On link modeling, network emulation and its impacts on applications
In this blog post, I’ll guide you through the most important characteristics that define a ‘link’ in packet-switched networks, how they can impact your application, give some examples of real world parameters and how to use NetEm to emulate them.
In every packet-switched network, you will notice characteristics that are intrinsic to them and that varies depends on the communication channels being used. Such characteristics are bandwidth, delay (including jitter), packet loss, packet corruption and reordering.
Bandwidth probably is the most known one, though still often wrongly blamed for poor online experiences. Actually, any of the characteristics above will impact the user experience, to some extent depending on how big they are.

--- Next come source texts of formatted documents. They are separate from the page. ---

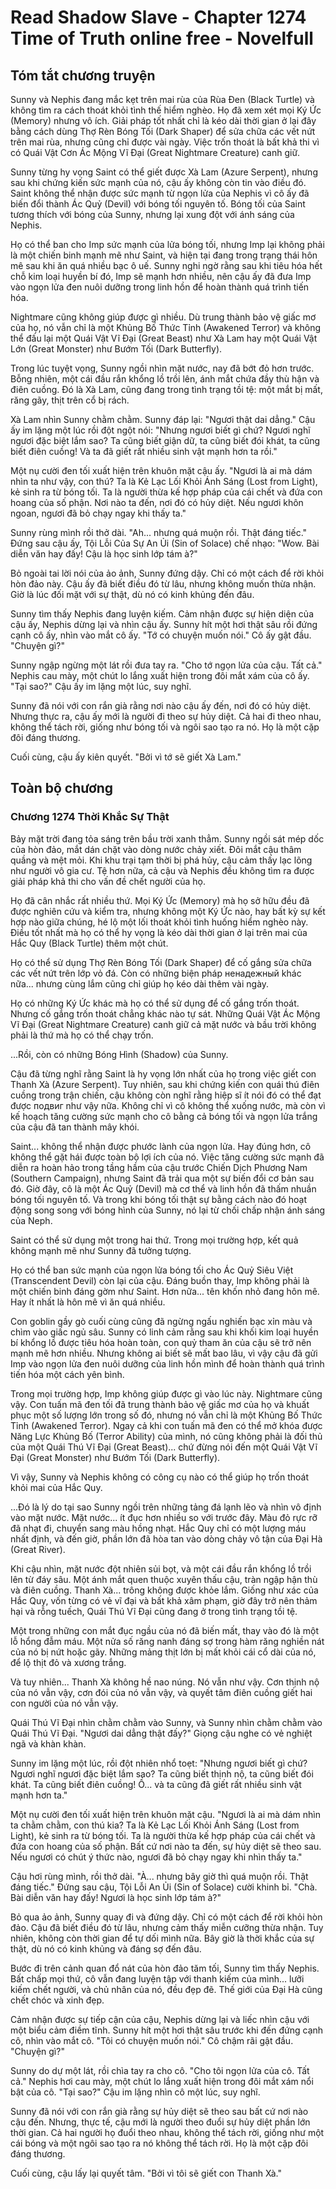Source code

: # Read Shadow Slave - Chapter 1274 Time of Truth online free - Novelfull

## Tóm tắt chương truyện

Sunny và Nephis đang mắc kẹt trên mai rùa của Rùa Đen (Black Turtle) và không tìm ra cách thoát khỏi tình thế hiểm nghèo. Họ đã xem xét mọi Ký Ức (Memory) nhưng vô ích. Giải pháp tốt nhất chỉ là kéo dài thời gian ở lại đây bằng cách dùng Thợ Rèn Bóng Tối (Dark Shaper) để sửa chữa các vết nứt trên mai rùa, nhưng cũng chỉ được vài ngày. Việc trốn thoát là bất khả thi vì có Quái Vật Cơn Ác Mộng Vĩ Đại (Great Nightmare Creature) canh giữ.

Sunny từng hy vọng Saint có thể giết được Xà Lam (Azure Serpent), nhưng sau khi chứng kiến sức mạnh của nó, cậu ấy không còn tin vào điều đó. Saint không thể nhận được sức mạnh từ ngọn lửa của Nephis vì cô ấy đã biến đổi thành Ác Quỷ (Devil) với bóng tối nguyên tố. Bóng tối của Saint tương thích với bóng của Sunny, nhưng lại xung đột với ánh sáng của Nephis.

Họ có thể ban cho Imp sức mạnh của lửa bóng tối, nhưng Imp lại không phải là một chiến binh mạnh mẽ như Saint, và hiện tại đang trong trạng thái hôn mê sau khi ăn quá nhiều bạc ô uế. Sunny nghi ngờ rằng sau khi tiêu hóa hết chỗ kim loại huyền bí đó, Imp sẽ mạnh hơn nhiều, nên cậu ấy đã đưa Imp vào ngọn lửa đen nuôi dưỡng trong linh hồn để hoàn thành quá trình tiến hóa.

Nightmare cũng không giúp được gì nhiều. Dù trung thành bảo vệ giấc mơ của họ, nó vẫn chỉ là một Khủng Bố Thức Tỉnh (Awakened Terror) và không thể đấu lại một Quái Vật Vĩ Đại (Great Beast) như Xà Lam hay một Quái Vật Lớn (Great Monster) như Bướm Tối (Dark Butterfly).

Trong lúc tuyệt vọng, Sunny ngồi nhìn mặt nước, nay đã bớt đỏ hơn trước. Bỗng nhiên, một cái đầu rắn khổng lồ trồi lên, ánh mắt chứa đầy thù hận và điên cuồng. Đó là Xà Lam, cũng đang trong tình trạng tồi tệ: một mắt bị mất, răng gãy, thịt trên cổ bị rách.

Xà Lam nhìn Sunny chằm chằm. Sunny đáp lại: "Ngươi thật dai dẳng." Cậu ấy im lặng một lúc rồi đột ngột nói: "Nhưng ngươi biết gì chứ? Ngươi nghĩ ngươi đặc biệt lắm sao? Ta cũng biết giận dữ, ta cũng biết đói khát, ta cũng biết điên cuồng! Và ta đã giết rất nhiều sinh vật mạnh hơn ta rồi."

Một nụ cười đen tối xuất hiện trên khuôn mặt cậu ấy. "Ngươi là ai mà dám nhìn ta như vậy, con thú? Ta là Kẻ Lạc Lối Khỏi Ánh Sáng (Lost from Light), kẻ sinh ra từ bóng tối. Ta là người thừa kế hợp pháp của cái chết và đứa con hoang của số phận. Nơi nào ta đến, nơi đó có hủy diệt. Nếu ngươi khôn ngoan, ngươi đã bỏ chạy ngay khi thấy ta."

Sunny rùng mình rồi thở dài. "Ah... nhưng quá muộn rồi. Thật đáng tiếc." Đứng sau cậu ấy, Tội Lỗi Của Sự An Ủi (Sin of Solace) chế nhạo: "Wow. Bài diễn văn hay đấy! Cậu là học sinh lớp tám à?"

Bỏ ngoài tai lời nói của ảo ảnh, Sunny đứng dậy. Chỉ có một cách để rời khỏi hòn đảo này. Cậu ấy đã biết điều đó từ lâu, nhưng không muốn thừa nhận. Giờ là lúc đối mặt với sự thật, dù nó có kinh khủng đến đâu.

Sunny tìm thấy Nephis đang luyện kiếm. Cảm nhận được sự hiện diện của cậu ấy, Nephis dừng lại và nhìn cậu ấy. Sunny hít một hơi thật sâu rồi đứng cạnh cô ấy, nhìn vào mắt cô ấy. "Tớ có chuyện muốn nói." Cô ấy gật đầu. "Chuyện gì?"

Sunny ngập ngừng một lát rồi đưa tay ra. "Cho tớ ngọn lửa của cậu. Tất cả." Nephis cau mày, một chút lo lắng xuất hiện trong đôi mắt xám của cô ấy. "Tại sao?" Cậu ấy im lặng một lúc, suy nghĩ.

Sunny đã nói với con rắn già rằng nơi nào cậu ấy đến, nơi đó có hủy diệt. Nhưng thực ra, cậu ấy mới là người đi theo sự hủy diệt. Cả hai đi theo nhau, không thể tách rời, giống như bóng tối và ngôi sao tạo ra nó. Họ là một cặp đôi đáng thương.

Cuối cùng, cậu ấy kiên quyết. "Bởi vì tớ sẽ giết Xà Lam."

## Toàn bộ chương

### Chương 1274 Thời Khắc Sự Thật

Bảy mặt trời đang tỏa sáng trên bầu trời xanh thẳm. Sunny ngồi sát mép dốc của hòn đảo, mắt dán chặt vào dòng nước chảy xiết. Đôi mắt cậu thâm quầng và mệt mỏi. Khi khu trại tạm thời bị phá hủy, cậu cảm thấy lạc lõng như người vô gia cư. Tệ hơn nữa, cả cậu và Nephis đều không tìm ra được giải pháp khả thi cho vấn đề chết người của họ.

Họ đã cân nhắc rất nhiều thứ. Mọi Ký Ức (Memory) mà họ sở hữu đều đã được nghiên cứu và kiểm tra, nhưng không một Ký Ức nào, hay bất kỳ sự kết hợp nào giữa chúng, hé lộ một lối thoát khỏi tình huống hiểm nghèo này. Điều tốt nhất mà họ có thể hy vọng là kéo dài thời gian ở lại trên mai của Hắc Quy (Black Turtle) thêm một chút.

Họ có thể sử dụng Thợ Rèn Bóng Tối (Dark Shaper) để cố gắng sửa chữa các vết nứt trên lớp vỏ đá. Còn có những biện pháp ненадежный khác nữa... nhưng cùng lắm cũng chỉ giúp họ kéo dài thêm vài ngày.

Họ có những Ký Ức khác mà họ có thể sử dụng để cố gắng trốn thoát. Nhưng cố gắng trốn thoát chẳng khác nào tự sát. Những Quái Vật Ác Mộng Vĩ Đại (Great Nightmare Creature) canh giữ cả mặt nước và bầu trời không phải là thứ mà họ có thể chạy trốn.

...Rồi, còn có những Bóng Hình (Shadow) của Sunny.

Cậu đã từng nghĩ rằng Saint là hy vọng lớn nhất của họ trong việc giết con Thanh Xà (Azure Serpent). Tuy nhiên, sau khi chứng kiến con quái thú điên cuồng trong trận chiến, cậu không còn nghĩ rằng hiệp sĩ ít nói đó có thể đạt được подвиг như vậy nữa. Không chỉ vì cô không thể xuống nước, mà còn vì kế hoạch tăng cường sức mạnh cho cô bằng cả bóng tối và ngọn lửa trắng của cậu đã tan thành mây khói.

Saint... không thể nhận được phước lành của ngọn lửa. Hay đúng hơn, cô không thể gặt hái được toàn bộ lợi ích của nó. Việc tăng cường sức mạnh đã diễn ra hoàn hảo trong tầng hầm của cậu trước Chiến Dịch Phương Nam (Southern Campaign), nhưng Saint đã trải qua một sự biến đổi cơ bản sau đó. Giờ đây, cô là một Ác Quỷ (Devil) mà cơ thể và linh hồn đã thấm nhuần bóng tối nguyên tố. Và trong khi bóng tối thật sự bằng cách nào đó hoạt động song song với bóng hình của Sunny, nó lại từ chối chấp nhận ánh sáng của Neph.

Saint có thể sử dụng một trong hai thứ. Trong mọi trường hợp, kết quả không mạnh mẽ như Sunny đã tưởng tượng.

Họ có thể ban sức mạnh của ngọn lửa bóng tối cho Ác Quỷ Siêu Việt (Transcendent Devil) còn lại của cậu. Đáng buồn thay, Imp không phải là một chiến binh đáng gờm như Saint. Hơn nữa... tên khốn nhỏ đang hôn mê. Hay ít nhất là hôn mê vì ăn quá nhiều.

Con goblin gầy gò cuối cùng cũng đã ngừng ngấu nghiến bạc xỉn màu và chìm vào giấc ngủ sâu. Sunny có linh cảm rằng sau khi khối kim loại huyền bí khổng lồ được tiêu hóa hoàn toàn, con quỷ tham ăn của cậu sẽ trở nên mạnh mẽ hơn nhiều. Nhưng không ai biết sẽ mất bao lâu, vì vậy cậu đã gửi Imp vào ngọn lửa đen nuôi dưỡng của linh hồn mình để hoàn thành quá trình tiến hóa một cách yên bình.

Trong mọi trường hợp, Imp không giúp được gì vào lúc này. Nightmare cũng vậy. Con tuấn mã đen tối đã trung thành bảo vệ giấc mơ của họ và khuất phục một số lượng lớn trong số đó, nhưng nó vẫn chỉ là một Khủng Bố Thức Tỉnh (Awakened Terror). Ngay cả khi con tuấn mã đen có thể mở khóa được Năng Lực Khủng Bố (Terror Ability) của mình, nó cũng không phải là đối thủ của một Quái Thú Vĩ Đại (Great Beast)... chứ đừng nói đến một Quái Vật Vĩ Đại (Great Monster) như Bướm Tối (Dark Butterfly).

Vì vậy, Sunny và Nephis không có công cụ nào có thể giúp họ trốn thoát khỏi mai của Hắc Quy.

...Đó là lý do tại sao Sunny ngồi trên những tảng đá lạnh lẽo và nhìn vô định vào mặt nước. Mặt nước... ít đục hơn nhiều so với trước đây. Màu đỏ rực rỡ đã nhạt đi, chuyển sang màu hồng nhạt. Hắc Quy chỉ có một lượng máu nhất định, và đến giờ, phần lớn đã hòa tan vào dòng chảy vô tận của Đại Hà (Great River).

Khi cậu nhìn, mặt nước đột nhiên sủi bọt, và một cái đầu rắn khổng lồ trồi lên từ đáy sâu. Một ánh mắt quen thuộc xuyên thấu cậu, tràn ngập hận thù và điên cuồng. Thanh Xà... trông không được khỏe lắm. Giống như xác của Hắc Quy, vốn từng có vẻ vĩ đại và bất khả xâm phạm, giờ đây trở nên thảm hại và rỗng tuếch, Quái Thú Vĩ Đại cũng đang ở trong tình trạng tồi tệ.

Một trong những con mắt đục ngầu của nó đã biến mất, thay vào đó là một lỗ hổng đẫm máu. Một nửa số răng nanh đáng sợ trong hàm răng nghiền nát của nó bị nứt hoặc gãy. Những mảng thịt lớn bị mất khỏi cái cổ dài của nó, để lộ thịt đỏ và xương trắng.

Và tuy nhiên... Thanh Xà không hề nao núng. Nó vẫn như vậy. Cơn thịnh nộ của nó vẫn vậy, cơn đói của nó vẫn vậy, và quyết tâm điên cuồng giết hai con người của nó vẫn vậy.

Quái Thú Vĩ Đại nhìn chằm chằm vào Sunny, và Sunny nhìn chằm chằm vào Quái Thú Vĩ Đại. "Ngươi dai dẳng thật đấy?" Giọng cậu nghe có vẻ nghiệt ngã và khàn khàn.

Sunny im lặng một lúc, rồi đột nhiên nhổ toẹt: "Nhưng ngươi biết gì chứ? Ngươi nghĩ ngươi đặc biệt lắm sao? Ta cũng biết thịnh nộ, ta cũng biết đói khát. Ta cũng biết điên cuồng! Ồ... và ta cũng đã giết rất nhiều sinh vật mạnh hơn ta."

Một nụ cười đen tối xuất hiện trên khuôn mặt cậu. "Ngươi là ai mà dám nhìn ta chằm chằm, con thú kia? Ta là Kẻ Lạc Lối Khỏi Ánh Sáng (Lost from Light), kẻ sinh ra từ bóng tối. Ta là người thừa kế hợp pháp của cái chết và đứa con hoang của số phận. Bất cứ nơi nào ta đến, sự hủy diệt sẽ theo sau. Nếu ngươi có chút ý thức nào, ngươi đã bỏ chạy ngay khi nhìn thấy ta."

Cậu hơi rùng mình, rồi thở dài. "À... nhưng bây giờ thì quá muộn rồi. Thật đáng tiếc." Đứng sau cậu, Tội Lỗi An Ủi (Sin of Solace) cười khinh bỉ. "Chà. Bài diễn văn hay đấy! Ngươi là học sinh lớp tám à?"

Bỏ qua ảo ảnh, Sunny quay đi và đứng dậy. Chỉ có một cách để rời khỏi hòn đảo. Cậu đã biết điều đó từ lâu, nhưng cảm thấy miễn cưỡng thừa nhận. Tuy nhiên, không còn thời gian để tự dối mình nữa. Bây giờ là thời khắc của sự thật, dù nó có kinh khủng và đáng sợ đến đâu.

Bước đi trên cảnh quan đổ nát của hòn đảo tăm tối, Sunny tìm thấy Nephis. Bất chấp mọi thứ, cô vẫn đang luyện tập với thanh kiếm của mình... lưỡi kiếm chết người, và chủ nhân của nó, đều đẹp đẽ. Thế giới của Đại Hà cũng chết chóc và xinh đẹp.

Cảm nhận được sự tiếp cận của cậu, Nephis dừng lại và liếc nhìn cậu với một biểu cảm điềm tĩnh. Sunny hít một hơi thật sâu trước khi đến đứng cạnh cô, nhìn vào mắt cô. "Tôi có chuyện muốn nói." Cô chậm rãi gật đầu. "Chuyện gì?"

Sunny do dự một lát, rồi chìa tay ra cho cô. "Cho tôi ngọn lửa của cô. Tất cả." Nephis hơi cau mày, một chút lo lắng xuất hiện trong đôi mắt xám nổi bật của cô. "Tại sao?" Cậu im lặng nhìn cô một lúc, suy nghĩ.

Sunny đã nói với con rắn già rằng sự hủy diệt sẽ theo sau bất cứ nơi nào cậu đến. Nhưng, thực tế, cậu mới là người theo đuổi sự hủy diệt phần lớn thời gian. Cả hai người họ đuổi theo nhau, không thể tách rời, giống như một cái bóng và một ngôi sao tạo ra nó không thể tách rời. Họ là một cặp đôi đáng thương.

Cuối cùng, cậu lấy lại quyết tâm. "Bởi vì tôi sẽ giết con Thanh Xà."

The available bandwidth of a given path on a network with multiple hops such as the Internet is given by the smallest bandwidth available in it, pretty much like highways between two cities. If some specific hop is congested, it may affect the user experience more than his/her connection itself even if it seems small.
Delay is the sum of all delays imposed by the network. There are 4 kinds of delays on the network: transmission delay, propagation delay, processing delay, and buffer delay, and they happen on each and every hop of the network, to different levels.
Transmission delay is how much time the system needs to actually transmit a packet. Consider that a packet with 1500 bytes is output serialized, so it needs at least 12us to output it at 1GBps rate, not considering overheads, no matter how far the other endpoint is from it.
Then we have the propagation delay, which is how much time that outputted signal takes to travel to the other endpoint. On a rough example, the time delay for traveling 2km in fiber optics is close to 10us. From San Francisco to New York, ~4700km, gives ~23ms, if you had a straight fiber connecting the two cities.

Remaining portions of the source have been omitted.